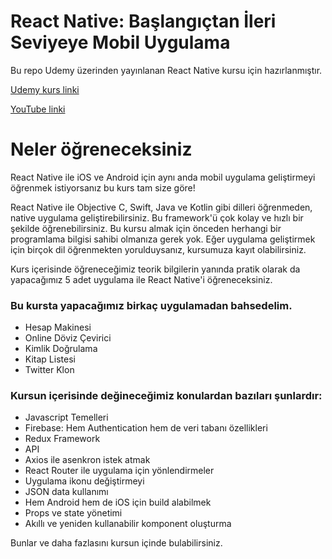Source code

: # React Native: Başlangıçtan İleri Seviyeye Mobil Uygulama

Bu repo Udemy üzerinden yayınlanan React Native kursu için hazırlanmıştır.

 <a href='http://bit.ly/2GoJ6aX' >Udemy kurs linki</a>

 <a href='https://www.youtube.com/watch?v=gSW8ghFS2Vk&list=PLj27G9SgLwEcQYpeg5Fv3_R_HJbU-8TsA' >YouTube linki</a>

# Neler öğreneceksiniz

React Native ile iOS ve Android için aynı anda mobil uygulama geliştirmeyi öğrenmek istiyorsanız bu kurs tam size göre!

React Native ile Objective C, Swift, Java ve Kotlin gibi dilleri öğrenmeden, native uygulama geliştirebilirsiniz. Bu framework'ü çok kolay ve hızlı bir şekilde öğrenebilirsiniz. Bu kursu almak için önceden herhangi bir programlama bilgisi sahibi olmanıza gerek yok. Eğer uygulama geliştirmek için birçok dil öğrenmekten yorulduysanız, kursumuza kayıt olabilirsiniz.

Kurs içerisinde öğreneceğimiz teorik bilgilerin yanında pratik olarak da yapacağımız 5 adet uygulama ile React Native'i öğreneceksiniz.

<h3>Bu kursta yapacağımız birkaç uygulamadan bahsedelim. </h2>
<ul>
  <li>Hesap Makinesi</li>
  <li>Online Döviz Çevirici</li>
  <li>Kimlik Doğrulama</li>
  <li>Kitap Listesi</li>
  <li>Twitter Klon</li>
</ul>

<h3>Kursun içerisinde değineceğimiz konulardan bazıları şunlardır:</h3>

<ul>
  <li>Javascript Temelleri</li>
  <li>Firebase: Hem Authentication hem de veri tabanı özellikleri</li>
  <li>Redux Framework</li>
  <li>API</li>
  <li>Axios ile asenkron istek atmak</li>
  <li>React Router ile uygulama için yönlendirmeler</li>
  <li>Uygulama ikonu değiştirmeyi</li>
  <li>JSON data kullanımı</li>
  <li>Hem Android hem de iOS için build alabilmek</li>
  <li>Props ve state yönetimi</li>
  <li>Akıllı ve yeniden kullanabilir komponent oluşturma</li>
</ul>

Bunlar ve daha fazlasını kursun içinde bulabilirsiniz.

##############################

PROBLEM DESCRIPTION:
The answer is the line holding "<li>Props ve state yönetimi</li>" and all the lines after it through the end of the records, repeated exactly.

RESPONSE AREA:
  <li>Props ve state yönetimi</li>
  <li>Akıllı ve yeniden kullanabilir komponent oluşturma</li>
</ul>

Bunlar ve daha fazlasını kursun içinde bulabilirsiniz.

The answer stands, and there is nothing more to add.